--- START ---
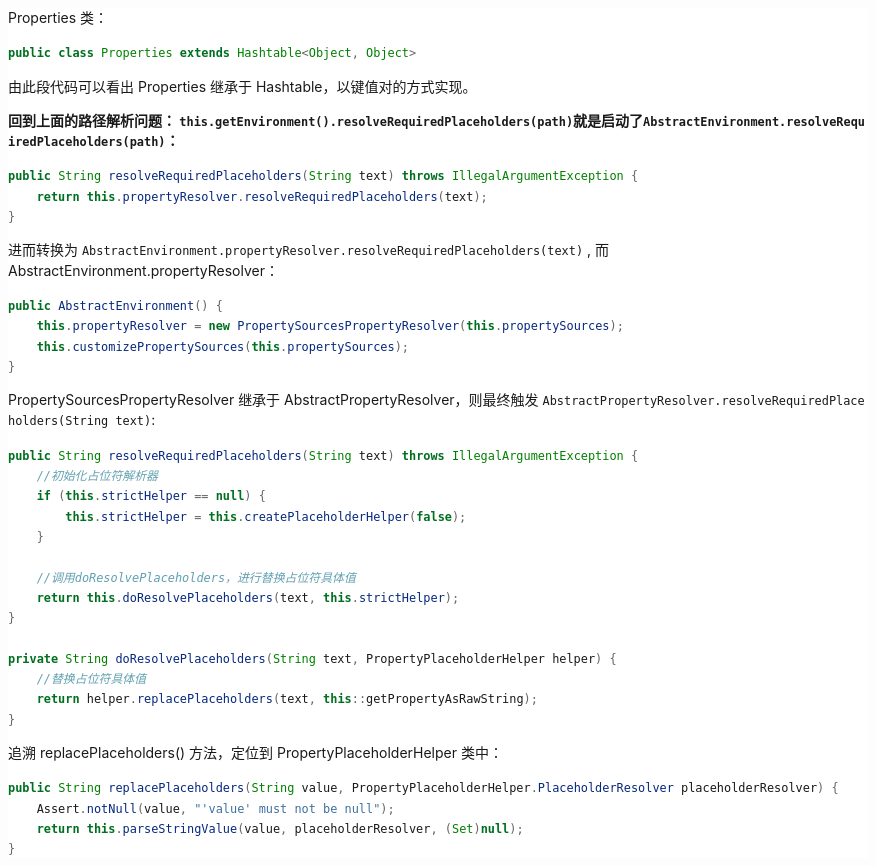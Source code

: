 Properties 类：

```java
public class Properties extends Hashtable<Object, Object>

```

由此段代码可以看出 Properties 继承于 Hashtable，以键值对的方式实现。 

**回到上面的路径解析问题： `this.getEnvironment().resolveRequiredPlaceholders(path)`就是启动了`AbstractEnvironment.resolveRequiredPlaceholders(path)`：**

```java
public String resolveRequiredPlaceholders(String text) throws IllegalArgumentException {
    return this.propertyResolver.resolveRequiredPlaceholders(text);
}

```

进而转换为  `AbstractEnvironment.propertyResolver.resolveRequiredPlaceholders(text)` , 而 AbstractEnvironment.propertyResolver： 

```java
public AbstractEnvironment() {
    this.propertyResolver = new PropertySourcesPropertyResolver(this.propertySources);
    this.customizePropertySources(this.propertySources);
}

```

PropertySourcesPropertyResolver 继承于 AbstractPropertyResolver，则最终触发 `AbstractPropertyResolver.resolveRequiredPlaceholders(String text)`:

```java
public String resolveRequiredPlaceholders(String text) throws IllegalArgumentException {
    //初始化占位符解析器
    if (this.strictHelper == null) {
        this.strictHelper = this.createPlaceholderHelper(false);
    }

    //调用doResolvePlaceholders，进行替换占位符具体值
    return this.doResolvePlaceholders(text, this.strictHelper);
}

private String doResolvePlaceholders(String text, PropertyPlaceholderHelper helper) {
    //替换占位符具体值
    return helper.replacePlaceholders(text, this::getPropertyAsRawString);
}

```

追溯 replacePlaceholders() 方法，定位到 PropertyPlaceholderHelper 类中：

```java
public String replacePlaceholders(String value, PropertyPlaceholderHelper.PlaceholderResolver placeholderResolver) {
    Assert.notNull(value, "'value' must not be null");
    return this.parseStringValue(value, placeholderResolver, (Set)null);
}

```
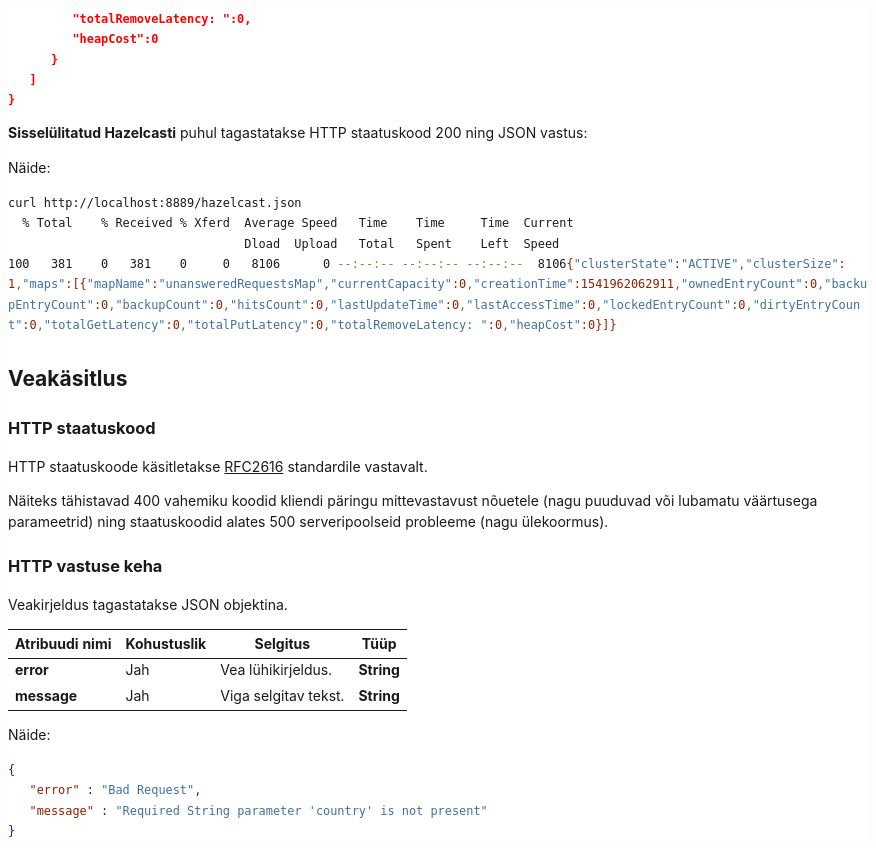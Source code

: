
 ```json
         "totalRemoveLatency: ":0,
         "heapCost":0
      }
   ]
}
```

**Sisselülitatud Hazelcasti** puhul tagastatakse HTTP staatuskood 200 ning JSON vastus:

Näide:
```bash
curl http://localhost:8889/hazelcast.json
  % Total    % Received % Xferd  Average Speed   Time    Time     Time  Current
                                 Dload  Upload   Total   Spent    Left  Speed
100   381    0   381    0     0   8106      0 --:--:-- --:--:-- --:--:--  8106{"clusterState":"ACTIVE","clusterSize":1,"maps":[{"mapName":"unansweredRequestsMap","currentCapacity":0,"creationTime":1541962062911,"ownedEntryCount":0,"backupEntryCount":0,"backupCount":0,"hitsCount":0,"lastUpdateTime":0,"lastAccessTime":0,"lockedEntryCount":0,"dirtyEntryCount":0,"totalGetLatency":0,"totalPutLatency":0,"totalRemoveLatency: ":0,"heapCost":0}]}
```


<a name="veakasitlus"></a>
## **Veakäsitlus**

### HTTP staatuskood

HTTP staatuskoode käsitletakse [RFC2616](https://tools.ietf.org/html/rfc2616) standardile vastavalt.


Näiteks tähistavad 400 vahemiku koodid kliendi päringu mittevastavust nõuetele (nagu puuduvad või lubamatu väärtusega parameetrid) ning staatuskoodid alates 500 serveripoolseid probleeme (nagu ülekoormus).

### HTTP vastuse keha

Veakirjeldus tagastatakse JSON objektina.

Atribuudi nimi | Kohustuslik | Selgitus | Tüüp
------------ | ------------- | ------------- | -------------
**error** | Jah  | Vea lühikirjeldus. | **String**
**message** | Jah  | Viga selgitav tekst. | **String**

Näide:
```json
{
   "error" : "Bad Request",
   "message" : "Required String parameter 'country' is not present"
}
```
--- END ---
THE TASK: In the material above, report how many lines hold the word "Speed", and add nothing to the figure.

ANSWER SECTION: 2